The war in the Gulf has unleashed powerful market forces that the rest of the world can harness to accelerate electrification and keep the Paris climate agreement’s primary objectives on track. Doing so will not only mitigate climate change, but also strengthen economic resilience worldwide.
ISTANBUL—The cascade of shocks to the global economy over the past few months has offered a glimpse of our new reality. The Gulf conflict has taken an extraordinary—and dangerous—amount of oil, gas, and fertilizer off the market, and now a possible “super” El Niño cycle could bring more extreme weather. That means this year’s United Nations Climate Change Conference—COP31 in Antalya, Turkey—will come just as millions of people have been pushed deeper into energy and food poverty, forced to suffer truly terrible conditions as they endure more severe natural disasters.
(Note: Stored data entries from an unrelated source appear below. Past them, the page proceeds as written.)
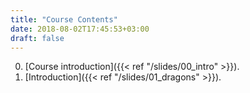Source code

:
 ```yaml
---
title: "Course Contents"
date: 2018-08-02T17:45:53+03:00
draft: false
---
```



0. [Course introduction]({{< ref "/slides/00_intro" >}}).
0. [Introduction]({{< ref "/slides/01_dragons" >}}).


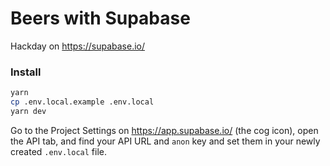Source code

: # Beers with Supabase

Hackday on https://supabase.io/

### Install

```bash
yarn
cp .env.local.example .env.local
yarn dev
```

Go to the Project Settings on https://app.supabase.io/ (the cog icon), open the API tab, and find your API URL and `anon` key and set them in your newly created `.env.local` file.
These perils underscore the danger of continuing to depend on imported fossil fuels. Around 80% of the global population lives in countries that remain net importers of fossil fuels, and we have just witnessed how vulnerable this reliance leaves our economic security. Around the world, but especially in developing countries, the prices of essentials have spiked, financial conditions have deteriorated, and debt distress has spread.
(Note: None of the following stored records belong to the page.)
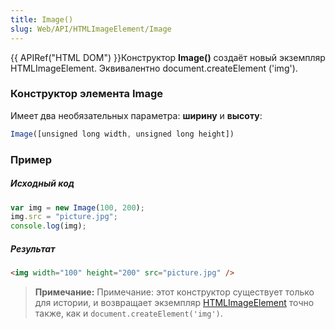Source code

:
 ```yaml
---
title: Image()
slug: Web/API/HTMLImageElement/Image
---
```


{{ APIRef("HTML DOM") }}Конструктор **Image()** создаёт новый экземпляр HTMLImageElement. Эквивалентно document.createElement ('img').

### Конструктор элемента Image

Имеет два необязательных параметра: **ширину** и **высоту**:

```js
Image([unsigned long width, unsigned long height])
```

### Пример

##### Исходный код

```js
var img = new Image(100, 200);
img.src = "picture.jpg";
console.log(img);
```

##### Результат

```html
<img width="100" height="200" src="picture.jpg" />
```

> **Примечание:** Примечание: этот конструктор существует только для истории, и возвращает экземпляр [HTMLImageElement](/ru/docs/Web/API/HTMLImageElement) точно также, как и `document.createElement('img')`.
This latest global crisis further reinforces the need for cleaner, more resilient sources of energy. Three years ago, at COP28 in Dubai, governments agreed that a just, orderly, equitable transition away from fossil fuels is a top priority. Now, we must come up with a roadmap to turn that high-level vision into a day-to-day reality.
To that end, my goal as president-designate of COP31 is to spark a global conversation about electrification. We must move from abstract debates to address the real decisions that ordinary people face. Think of the family considering whether to buy an electric car; the landlord installing solar panels, batteries, or heat pumps; the city planner investing in electric buses; or the paper producer electrifying its heating process.
This topic is critical, because while 45% of global direct emissions come from buildings, transportation, and industry, only around 20% of energy demand is met by electricity rather than direct fossil fuels. Thus, one of our core objectives at COP31 will be to forge an agreement on how everyone can contribute to a new global electrification target of 35% by 2035, and 50% by 2050.
These targets are not pulled out of thin air. The data show that they can be reached if policymakers heed the assessments by the International Energy Agency and the International Renewable Energy Agency of the steps needed to limit global warming to 1.5° Celsius above pre-industrial levels, as set out in the Paris agreement. That overarching ambition is now over a decade old, and this new target is an important stepping stone.
But simply electrifying daily life is not enough. We also must rapidly scale up renewables, so that electrified economies are powered by clean energy. We need expanded and resilient grids to manage the new load. And we need more financial support for developing countries to bring them along.
Previous COPs have set targets for each of these needs. At COP28, everyone committed to tripling the world’s renewable-power capacity by 2030. At COP29 in Baku, 74 countries recognized the need to boost energy-storage capacity sixfold, and to add or refurbish 80 million kilometers of grids by 2040. And donors committed to mobilizing at least $300 billion annually by 2035 for developing countries.
All these targets matter. Together, they form the architecture for the energy transition. They send strong market signals and provide a shared basis for rallying global collective action in a fractured world. They are meaningful precisely because they are “stretch goals”—ambitious but achievable.
In 2026, two additional developments give us hope. The first is the extraordinary collapse in the costs of essential ingredients like batteries and solar panels. Owing to this trend, Turkey has now provided permits for more battery storage than any EU member.
Second, historic events like the war in the Gulf can lead to historic movements, as the 1970s oil crises did by driving unprecedented energy-efficiency gains. The current crisis has unleashed powerful market forces that we can harness, at COP31 and beyond, to accelerate electrification.
There is no one-size-fits-all model. Each country will make a different contribution, and each sector will map out its own pathway. Africa’s challenges and opportunities are not the same as Europe’s. Electrifying transportation is not the same as electrifying industrial processes and buildings. No one can or should try to impose solutions on anyone else. But everyone must recognize that electrifying daily life is how we move away from fossil fuels. It is how we can make these volatile commodities superfluous. And it is how we can shield families from the effects of spiraling energy prices.
We will use the convening power of the COP presidency to focus minds, forge stronger partnerships, and move into implementation mode. Our world is in peril, and electrification is our salvation.